-- DIRECTIONS FOR THIS TASK --
Quote all of the entries word for word.

-- TASK MATERIAL --

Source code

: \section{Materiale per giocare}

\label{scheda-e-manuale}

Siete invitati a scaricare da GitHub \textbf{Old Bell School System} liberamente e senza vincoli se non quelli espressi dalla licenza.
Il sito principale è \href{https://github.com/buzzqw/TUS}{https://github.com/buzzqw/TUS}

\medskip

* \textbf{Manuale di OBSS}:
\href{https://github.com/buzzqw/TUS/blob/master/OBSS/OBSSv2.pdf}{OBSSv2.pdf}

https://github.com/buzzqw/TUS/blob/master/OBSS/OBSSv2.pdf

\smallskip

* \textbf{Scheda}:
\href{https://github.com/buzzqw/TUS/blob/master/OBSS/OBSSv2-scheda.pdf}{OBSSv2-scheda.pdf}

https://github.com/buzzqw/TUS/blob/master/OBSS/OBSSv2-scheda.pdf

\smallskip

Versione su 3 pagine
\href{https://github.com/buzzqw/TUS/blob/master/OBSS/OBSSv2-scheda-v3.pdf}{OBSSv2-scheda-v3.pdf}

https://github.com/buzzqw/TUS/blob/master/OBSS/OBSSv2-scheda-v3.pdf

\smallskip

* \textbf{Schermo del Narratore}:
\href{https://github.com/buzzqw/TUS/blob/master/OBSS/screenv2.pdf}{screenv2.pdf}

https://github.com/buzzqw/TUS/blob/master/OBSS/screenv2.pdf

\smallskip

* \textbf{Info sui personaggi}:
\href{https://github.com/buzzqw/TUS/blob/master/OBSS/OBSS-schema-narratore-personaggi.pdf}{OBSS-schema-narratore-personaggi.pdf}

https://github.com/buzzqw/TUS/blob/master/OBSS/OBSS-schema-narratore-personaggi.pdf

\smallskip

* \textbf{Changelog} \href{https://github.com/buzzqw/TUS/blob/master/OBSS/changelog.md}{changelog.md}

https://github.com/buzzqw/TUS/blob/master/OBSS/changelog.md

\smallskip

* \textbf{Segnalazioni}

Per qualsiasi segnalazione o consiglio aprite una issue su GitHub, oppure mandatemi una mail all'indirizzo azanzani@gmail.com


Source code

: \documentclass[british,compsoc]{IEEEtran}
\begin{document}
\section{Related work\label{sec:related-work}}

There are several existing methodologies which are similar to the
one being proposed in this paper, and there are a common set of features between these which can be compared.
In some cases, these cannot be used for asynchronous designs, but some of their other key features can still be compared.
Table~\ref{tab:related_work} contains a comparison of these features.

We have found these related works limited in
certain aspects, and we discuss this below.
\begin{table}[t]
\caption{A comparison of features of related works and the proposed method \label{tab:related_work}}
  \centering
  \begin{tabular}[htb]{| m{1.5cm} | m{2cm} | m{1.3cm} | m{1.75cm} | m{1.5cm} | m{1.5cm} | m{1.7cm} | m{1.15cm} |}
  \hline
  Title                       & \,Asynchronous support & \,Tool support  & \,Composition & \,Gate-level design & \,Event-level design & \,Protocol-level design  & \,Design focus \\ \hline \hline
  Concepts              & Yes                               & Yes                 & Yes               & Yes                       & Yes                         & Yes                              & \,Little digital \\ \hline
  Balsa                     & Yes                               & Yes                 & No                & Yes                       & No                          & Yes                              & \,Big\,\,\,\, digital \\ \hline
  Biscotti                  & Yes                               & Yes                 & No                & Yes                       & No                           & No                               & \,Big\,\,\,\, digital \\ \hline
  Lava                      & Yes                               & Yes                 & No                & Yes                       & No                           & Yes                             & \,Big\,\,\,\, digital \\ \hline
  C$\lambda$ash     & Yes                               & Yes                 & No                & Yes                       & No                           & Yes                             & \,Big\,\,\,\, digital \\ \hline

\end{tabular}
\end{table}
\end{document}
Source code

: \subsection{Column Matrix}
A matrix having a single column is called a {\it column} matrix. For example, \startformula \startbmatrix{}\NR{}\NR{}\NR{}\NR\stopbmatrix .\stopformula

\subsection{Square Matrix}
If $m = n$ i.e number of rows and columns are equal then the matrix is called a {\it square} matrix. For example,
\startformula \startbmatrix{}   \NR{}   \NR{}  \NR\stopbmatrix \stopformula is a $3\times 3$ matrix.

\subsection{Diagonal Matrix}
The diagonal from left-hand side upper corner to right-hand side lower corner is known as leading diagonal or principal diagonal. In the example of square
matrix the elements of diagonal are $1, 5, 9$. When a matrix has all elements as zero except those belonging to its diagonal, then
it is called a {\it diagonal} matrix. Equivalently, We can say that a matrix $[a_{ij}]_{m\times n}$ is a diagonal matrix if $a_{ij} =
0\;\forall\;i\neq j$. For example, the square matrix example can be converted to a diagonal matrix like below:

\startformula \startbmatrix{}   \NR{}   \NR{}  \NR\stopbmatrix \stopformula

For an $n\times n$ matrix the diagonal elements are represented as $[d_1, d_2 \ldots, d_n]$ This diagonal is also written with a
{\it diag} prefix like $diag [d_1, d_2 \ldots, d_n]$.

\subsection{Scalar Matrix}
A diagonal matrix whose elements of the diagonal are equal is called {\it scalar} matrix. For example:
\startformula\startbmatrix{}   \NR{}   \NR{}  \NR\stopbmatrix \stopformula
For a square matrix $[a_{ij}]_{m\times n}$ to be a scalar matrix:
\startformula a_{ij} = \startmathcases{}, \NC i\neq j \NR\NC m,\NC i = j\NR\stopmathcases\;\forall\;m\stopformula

-- EXPECTED ANSWER --
Source code

: \section{Materiale per giocare}

\label{scheda-e-manuale}

Siete invitati a scaricare da GitHub \textbf{Old Bell School System} liberamente e senza vincoli se non quelli espressi dalla licenza.
Il sito principale è \href{https://github.com/buzzqw/TUS}{https://github.com/buzzqw/TUS}

\medskip

* \textbf{Manuale di OBSS}:
\href{https://github.com/buzzqw/TUS/blob/master/OBSS/OBSSv2.pdf}{OBSSv2.pdf}

https://github.com/buzzqw/TUS/blob/master/OBSS/OBSSv2.pdf

\smallskip

* \textbf{Scheda}:
\href{https://github.com/buzzqw/TUS/blob/master/OBSS/OBSSv2-scheda.pdf}{OBSSv2-scheda.pdf}

https://github.com/buzzqw/TUS/blob/master/OBSS/OBSSv2-scheda.pdf

\smallskip

Versione su 3 pagine
\href{https://github.com/buzzqw/TUS/blob/master/OBSS/OBSSv2-scheda-v3.pdf}{OBSSv2-scheda-v3.pdf}

https://github.com/buzzqw/TUS/blob/master/OBSS/OBSSv2-scheda-v3.pdf

\smallskip

* \textbf{Schermo del Narratore}:
\href{https://github.com/buzzqw/TUS/blob/master/OBSS/screenv2.pdf}{screenv2.pdf}

https://github.com/buzzqw/TUS/blob/master/OBSS/screenv2.pdf

\smallskip

* \textbf{Info sui personaggi}:
\href{https://github.com/buzzqw/TUS/blob/master/OBSS/OBSS-schema-narratore-personaggi.pdf}{OBSS-schema-narratore-personaggi.pdf}

https://github.com/buzzqw/TUS/blob/master/OBSS/OBSS-schema-narratore-personaggi.pdf

\smallskip

* \textbf{Changelog} \href{https://github.com/buzzqw/TUS/blob/master/OBSS/changelog.md}{changelog.md}

https://github.com/buzzqw/TUS/blob/master/OBSS/changelog.md

\smallskip

* \textbf{Segnalazioni}

Per qualsiasi segnalazione o consiglio aprite una issue su GitHub, oppure mandatemi una mail all'indirizzo azanzani@gmail.com


Source code

: \documentclass[british,compsoc]{IEEEtran}
\begin{document}
\section{Related work\label{sec:related-work}}

There are several existing methodologies which are similar to the
one being proposed in this paper, and there are a common set of features between these which can be compared.
In some cases, these cannot be used for asynchronous designs, but some of their other key features can still be compared.
Table~\ref{tab:related_work} contains a comparison of these features.

We have found these related works limited in
certain aspects, and we discuss this below.
\begin{table}[t]
\caption{A comparison of features of related works and the proposed method \label{tab:related_work}}
  \centering
  \begin{tabular}[htb]{| m{1.5cm} | m{2cm} | m{1.3cm} | m{1.75cm} | m{1.5cm} | m{1.5cm} | m{1.7cm} | m{1.15cm} |}
  \hline
  Title                       & \,Asynchronous support & \,Tool support  & \,Composition & \,Gate-level design & \,Event-level design & \,Protocol-level design  & \,Design focus \\ \hline \hline
  Concepts              & Yes                               & Yes                 & Yes               & Yes                       & Yes                         & Yes                              & \,Little digital \\ \hline
  Balsa                     & Yes                               & Yes                 & No                & Yes                       & No                          & Yes                              & \,Big\,\,\,\, digital \\ \hline
  Biscotti                  & Yes                               & Yes                 & No                & Yes                       & No                           & No                               & \,Big\,\,\,\, digital \\ \hline
  Lava                      & Yes                               & Yes                 & No                & Yes                       & No                           & Yes                             & \,Big\,\,\,\, digital \\ \hline
  C$\lambda$ash     & Yes                               & Yes                 & No                & Yes                       & No                           & Yes                             & \,Big\,\,\,\, digital \\ \hline

\end{tabular}
\end{table}
\end{document}
Source code

: \subsection{Column Matrix}
A matrix having a single column is called a {\it column} matrix. For example, \startformula \startbmatrix{}\NR{}\NR{}\NR{}\NR\stopbmatrix .\stopformula

\subsection{Square Matrix}
If $m = n$ i.e number of rows and columns are equal then the matrix is called a {\it square} matrix. For example,
\startformula \startbmatrix{}   \NR{}   \NR{}  \NR\stopbmatrix \stopformula is a $3\times 3$ matrix.

\subsection{Diagonal Matrix}
The diagonal from left-hand side upper corner to right-hand side lower corner is known as leading diagonal or principal diagonal. In the example of square
matrix the elements of diagonal are $1, 5, 9$. When a matrix has all elements as zero except those belonging to its diagonal, then
it is called a {\it diagonal} matrix. Equivalently, We can say that a matrix $[a_{ij}]_{m\times n}$ is a diagonal matrix if $a_{ij} =
0\;\forall\;i\neq j$. For example, the square matrix example can be converted to a diagonal matrix like below:

\startformula \startbmatrix{}   \NR{}   \NR{}  \NR\stopbmatrix \stopformula

For an $n\times n$ matrix the diagonal elements are represented as $[d_1, d_2 \ldots, d_n]$ This diagonal is also written with a
{\it diag} prefix like $diag [d_1, d_2 \ldots, d_n]$.

\subsection{Scalar Matrix}
A diagonal matrix whose elements of the diagonal are equal is called {\it scalar} matrix. For example:
\startformula\startbmatrix{}   \NR{}   \NR{}  \NR\stopbmatrix \stopformula
For a square matrix $[a_{ij}]_{m\times n}$ to be a scalar matrix:
\startformula a_{ij} = \startmathcases{}, \NC i\neq j \NR\NC m,\NC i = j\NR\stopmathcases\;\forall\;m\stopformula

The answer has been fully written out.